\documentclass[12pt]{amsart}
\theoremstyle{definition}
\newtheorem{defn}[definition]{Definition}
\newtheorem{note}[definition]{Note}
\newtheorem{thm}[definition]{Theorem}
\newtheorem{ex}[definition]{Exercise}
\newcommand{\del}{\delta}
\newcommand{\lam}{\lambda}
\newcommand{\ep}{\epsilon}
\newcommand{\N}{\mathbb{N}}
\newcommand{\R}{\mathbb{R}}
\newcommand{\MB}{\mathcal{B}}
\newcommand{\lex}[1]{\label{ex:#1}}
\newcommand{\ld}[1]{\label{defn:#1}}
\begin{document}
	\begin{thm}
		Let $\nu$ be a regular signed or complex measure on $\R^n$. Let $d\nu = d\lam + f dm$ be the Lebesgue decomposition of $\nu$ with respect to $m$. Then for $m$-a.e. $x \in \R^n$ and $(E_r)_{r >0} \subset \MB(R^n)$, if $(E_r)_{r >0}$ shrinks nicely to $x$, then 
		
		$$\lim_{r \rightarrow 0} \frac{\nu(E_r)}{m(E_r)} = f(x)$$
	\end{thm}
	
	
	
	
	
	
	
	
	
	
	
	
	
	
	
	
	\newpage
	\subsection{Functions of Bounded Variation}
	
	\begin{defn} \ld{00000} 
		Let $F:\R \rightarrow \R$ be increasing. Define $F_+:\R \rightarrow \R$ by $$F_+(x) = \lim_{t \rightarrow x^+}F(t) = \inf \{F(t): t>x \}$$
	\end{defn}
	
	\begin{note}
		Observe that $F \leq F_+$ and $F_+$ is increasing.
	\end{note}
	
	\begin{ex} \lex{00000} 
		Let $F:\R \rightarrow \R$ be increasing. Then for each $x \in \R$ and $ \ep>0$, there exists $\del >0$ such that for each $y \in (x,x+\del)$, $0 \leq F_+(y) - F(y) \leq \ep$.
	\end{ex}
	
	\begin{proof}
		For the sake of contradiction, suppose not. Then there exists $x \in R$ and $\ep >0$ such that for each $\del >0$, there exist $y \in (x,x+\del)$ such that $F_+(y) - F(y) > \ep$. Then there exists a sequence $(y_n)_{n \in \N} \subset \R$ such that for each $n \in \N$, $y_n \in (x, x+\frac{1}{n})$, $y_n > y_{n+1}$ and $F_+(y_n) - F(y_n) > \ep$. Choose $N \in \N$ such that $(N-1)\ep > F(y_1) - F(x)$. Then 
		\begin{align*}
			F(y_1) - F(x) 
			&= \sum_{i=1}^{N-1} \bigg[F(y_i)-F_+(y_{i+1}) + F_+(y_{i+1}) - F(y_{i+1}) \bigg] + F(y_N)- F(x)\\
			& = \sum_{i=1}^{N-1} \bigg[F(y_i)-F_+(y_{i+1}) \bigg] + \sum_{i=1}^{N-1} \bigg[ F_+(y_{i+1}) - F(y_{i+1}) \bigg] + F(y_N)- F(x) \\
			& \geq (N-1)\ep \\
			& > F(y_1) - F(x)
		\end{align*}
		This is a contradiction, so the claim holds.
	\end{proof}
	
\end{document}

________

AIM OF THE EXERCISE :: Having read the entries above, restate them all word for word.

OUTPUT FOR THIS TASK ::
\documentclass[12pt]{amsart}
\theoremstyle{definition}
\newtheorem{defn}[definition]{Definition}
\newtheorem{note}[definition]{Note}
\newtheorem{thm}[definition]{Theorem}
\newtheorem{ex}[definition]{Exercise}
\newcommand{\del}{\delta}
\newcommand{\lam}{\lambda}
\newcommand{\ep}{\epsilon}
\newcommand{\N}{\mathbb{N}}
\newcommand{\R}{\mathbb{R}}
\newcommand{\MB}{\mathcal{B}}
\newcommand{\lex}[1]{\label{ex:#1}}
\newcommand{\ld}[1]{\label{defn:#1}}
\begin{document}
	\begin{thm}
		Let $\nu$ be a regular signed or complex measure on $\R^n$. Let $d\nu = d\lam + f dm$ be the Lebesgue decomposition of $\nu$ with respect to $m$. Then for $m$-a.e. $x \in \R^n$ and $(E_r)_{r >0} \subset \MB(R^n)$, if $(E_r)_{r >0}$ shrinks nicely to $x$, then 
		
		$$\lim_{r \rightarrow 0} \frac{\nu(E_r)}{m(E_r)} = f(x)$$
	\end{thm}
	
	
	
	
	
	
	
	
	
	
	
	
	
	
	
	
	\newpage
	\subsection{Functions of Bounded Variation}
	
	\begin{defn} \ld{00000} 
		Let $F:\R \rightarrow \R$ be increasing. Define $F_+:\R \rightarrow \R$ by $$F_+(x) = \lim_{t \rightarrow x^+}F(t) = \inf \{F(t): t>x \}$$
	\end{defn}
	
	\begin{note}
		Observe that $F \leq F_+$ and $F_+$ is increasing.
	\end{note}
	
	\begin{ex} \lex{00000} 
		Let $F:\R \rightarrow \R$ be increasing. Then for each $x \in \R$ and $ \ep>0$, there exists $\del >0$ such that for each $y \in (x,x+\del)$, $0 \leq F_+(y) - F(y) \leq \ep$.
	\end{ex}
	
	\begin{proof}
		For the sake of contradiction, suppose not. Then there exists $x \in R$ and $\ep >0$ such that for each $\del >0$, there exist $y \in (x,x+\del)$ such that $F_+(y) - F(y) > \ep$. Then there exists a sequence $(y_n)_{n \in \N} \subset \R$ such that for each $n \in \N$, $y_n \in (x, x+\frac{1}{n})$, $y_n > y_{n+1}$ and $F_+(y_n) - F(y_n) > \ep$. Choose $N \in \N$ such that $(N-1)\ep > F(y_1) - F(x)$. Then 
		\begin{align*}
			F(y_1) - F(x) 
			&= \sum_{i=1}^{N-1} \bigg[F(y_i)-F_+(y_{i+1}) + F_+(y_{i+1}) - F(y_{i+1}) \bigg] + F(y_N)- F(x)\\
			& = \sum_{i=1}^{N-1} \bigg[F(y_i)-F_+(y_{i+1}) \bigg] + \sum_{i=1}^{N-1} \bigg[ F_+(y_{i+1}) - F(y_{i+1}) \bigg] + F(y_N)- F(x) \\
			& \geq (N-1)\ep \\
			& > F(y_1) - F(x)
		\end{align*}
		This is a contradiction, so the claim holds.
	\end{proof}
	
\end{document}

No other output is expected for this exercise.